• [Problem description]: From the line that contains "The **future roadmap**" through the line that contains "## Conclusion", output every line of the listing below exactly and leave out all the rest.

::: Data to use :::

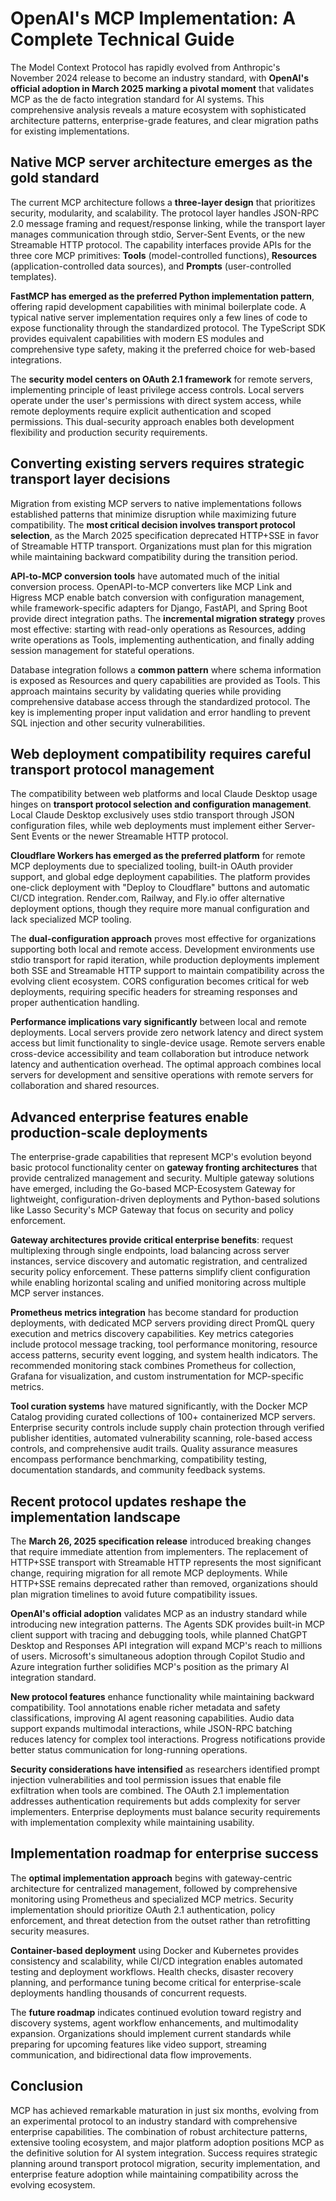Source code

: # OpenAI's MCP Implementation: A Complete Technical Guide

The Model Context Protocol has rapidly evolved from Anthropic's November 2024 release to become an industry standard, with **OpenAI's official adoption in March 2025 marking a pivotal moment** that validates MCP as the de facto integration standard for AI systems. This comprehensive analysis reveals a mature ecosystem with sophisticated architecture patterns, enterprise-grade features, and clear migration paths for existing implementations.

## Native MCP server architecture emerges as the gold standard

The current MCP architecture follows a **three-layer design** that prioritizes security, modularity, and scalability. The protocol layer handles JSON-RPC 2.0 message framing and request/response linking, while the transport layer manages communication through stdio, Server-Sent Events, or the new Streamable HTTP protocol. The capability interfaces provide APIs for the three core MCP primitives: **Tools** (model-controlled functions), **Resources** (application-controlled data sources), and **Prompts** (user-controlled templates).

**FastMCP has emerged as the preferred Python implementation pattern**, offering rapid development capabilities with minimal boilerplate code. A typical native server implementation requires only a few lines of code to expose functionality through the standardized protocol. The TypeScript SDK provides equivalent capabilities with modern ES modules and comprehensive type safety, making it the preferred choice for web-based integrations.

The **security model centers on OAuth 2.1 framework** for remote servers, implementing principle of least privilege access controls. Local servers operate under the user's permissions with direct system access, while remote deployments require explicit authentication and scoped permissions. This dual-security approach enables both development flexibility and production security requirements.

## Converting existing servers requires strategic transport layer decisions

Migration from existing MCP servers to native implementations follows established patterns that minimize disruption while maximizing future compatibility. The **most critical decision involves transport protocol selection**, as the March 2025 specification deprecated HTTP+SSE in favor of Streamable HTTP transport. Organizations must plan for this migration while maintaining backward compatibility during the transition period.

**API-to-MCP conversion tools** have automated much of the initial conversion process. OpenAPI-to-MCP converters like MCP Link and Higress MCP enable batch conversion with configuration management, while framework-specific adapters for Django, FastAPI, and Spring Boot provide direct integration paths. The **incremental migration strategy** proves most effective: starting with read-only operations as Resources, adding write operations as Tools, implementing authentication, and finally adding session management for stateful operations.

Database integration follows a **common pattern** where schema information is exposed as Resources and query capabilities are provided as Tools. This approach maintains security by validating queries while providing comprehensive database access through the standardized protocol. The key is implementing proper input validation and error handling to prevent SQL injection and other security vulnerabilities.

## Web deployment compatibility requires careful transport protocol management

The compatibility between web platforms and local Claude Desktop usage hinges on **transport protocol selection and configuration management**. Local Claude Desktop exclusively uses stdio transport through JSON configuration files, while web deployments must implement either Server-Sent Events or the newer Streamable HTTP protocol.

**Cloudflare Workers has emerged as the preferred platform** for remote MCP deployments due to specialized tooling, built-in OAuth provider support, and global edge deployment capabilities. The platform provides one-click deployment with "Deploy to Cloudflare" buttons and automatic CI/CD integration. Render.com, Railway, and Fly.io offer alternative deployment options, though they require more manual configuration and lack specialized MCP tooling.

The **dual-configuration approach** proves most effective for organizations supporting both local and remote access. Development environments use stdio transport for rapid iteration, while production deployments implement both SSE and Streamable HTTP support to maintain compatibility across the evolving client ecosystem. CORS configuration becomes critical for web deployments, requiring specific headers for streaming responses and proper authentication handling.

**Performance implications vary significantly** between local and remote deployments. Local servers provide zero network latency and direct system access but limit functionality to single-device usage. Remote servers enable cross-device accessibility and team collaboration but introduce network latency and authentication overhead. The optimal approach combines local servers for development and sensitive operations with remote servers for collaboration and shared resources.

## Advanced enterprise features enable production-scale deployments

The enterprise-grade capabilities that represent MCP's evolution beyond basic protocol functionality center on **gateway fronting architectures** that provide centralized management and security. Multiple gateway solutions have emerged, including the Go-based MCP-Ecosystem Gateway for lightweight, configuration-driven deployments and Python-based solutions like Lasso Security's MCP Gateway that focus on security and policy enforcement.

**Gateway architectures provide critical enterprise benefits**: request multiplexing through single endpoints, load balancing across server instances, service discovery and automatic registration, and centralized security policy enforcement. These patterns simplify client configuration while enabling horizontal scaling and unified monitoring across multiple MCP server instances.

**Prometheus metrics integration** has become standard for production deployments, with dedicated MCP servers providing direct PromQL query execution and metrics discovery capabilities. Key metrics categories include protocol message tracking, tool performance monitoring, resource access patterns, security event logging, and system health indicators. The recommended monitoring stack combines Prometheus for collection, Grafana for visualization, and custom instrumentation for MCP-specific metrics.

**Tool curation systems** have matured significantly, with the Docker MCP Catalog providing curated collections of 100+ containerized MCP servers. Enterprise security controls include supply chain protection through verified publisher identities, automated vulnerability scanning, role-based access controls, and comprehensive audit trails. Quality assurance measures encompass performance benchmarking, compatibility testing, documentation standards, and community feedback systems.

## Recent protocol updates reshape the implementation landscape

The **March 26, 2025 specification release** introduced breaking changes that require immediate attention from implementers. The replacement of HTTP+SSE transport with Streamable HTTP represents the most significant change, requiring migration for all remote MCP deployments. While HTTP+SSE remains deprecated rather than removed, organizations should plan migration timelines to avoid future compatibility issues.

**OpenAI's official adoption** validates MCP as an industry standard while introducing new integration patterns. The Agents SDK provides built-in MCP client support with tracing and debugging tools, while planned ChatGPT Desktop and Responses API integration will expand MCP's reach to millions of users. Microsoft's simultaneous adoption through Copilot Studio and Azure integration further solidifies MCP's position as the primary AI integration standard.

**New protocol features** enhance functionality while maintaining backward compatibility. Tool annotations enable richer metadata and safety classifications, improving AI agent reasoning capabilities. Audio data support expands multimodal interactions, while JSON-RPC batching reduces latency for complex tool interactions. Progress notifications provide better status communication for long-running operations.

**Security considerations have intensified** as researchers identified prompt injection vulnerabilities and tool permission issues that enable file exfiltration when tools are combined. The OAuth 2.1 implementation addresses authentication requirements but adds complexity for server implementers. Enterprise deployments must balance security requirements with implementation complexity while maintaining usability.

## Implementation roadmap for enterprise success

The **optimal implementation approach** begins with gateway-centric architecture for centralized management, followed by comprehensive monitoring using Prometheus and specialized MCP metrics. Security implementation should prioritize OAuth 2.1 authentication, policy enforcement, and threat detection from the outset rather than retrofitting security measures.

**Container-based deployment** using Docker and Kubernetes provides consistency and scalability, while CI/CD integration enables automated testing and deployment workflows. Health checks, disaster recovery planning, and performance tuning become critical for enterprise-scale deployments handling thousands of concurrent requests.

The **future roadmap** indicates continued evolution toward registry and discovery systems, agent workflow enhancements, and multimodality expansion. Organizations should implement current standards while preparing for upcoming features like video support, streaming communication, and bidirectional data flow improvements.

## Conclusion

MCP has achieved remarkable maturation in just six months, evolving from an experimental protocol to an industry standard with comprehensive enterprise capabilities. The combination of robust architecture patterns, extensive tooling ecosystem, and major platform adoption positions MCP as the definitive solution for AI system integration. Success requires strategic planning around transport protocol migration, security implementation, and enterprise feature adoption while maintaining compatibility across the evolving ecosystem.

:::

• [Reply to the task]:
The **future roadmap** indicates continued evolution toward registry and discovery systems, agent workflow enhancements, and multimodality expansion. Organizations should implement current standards while preparing for upcoming features like video support, streaming communication, and bidirectional data flow improvements.

## Conclusion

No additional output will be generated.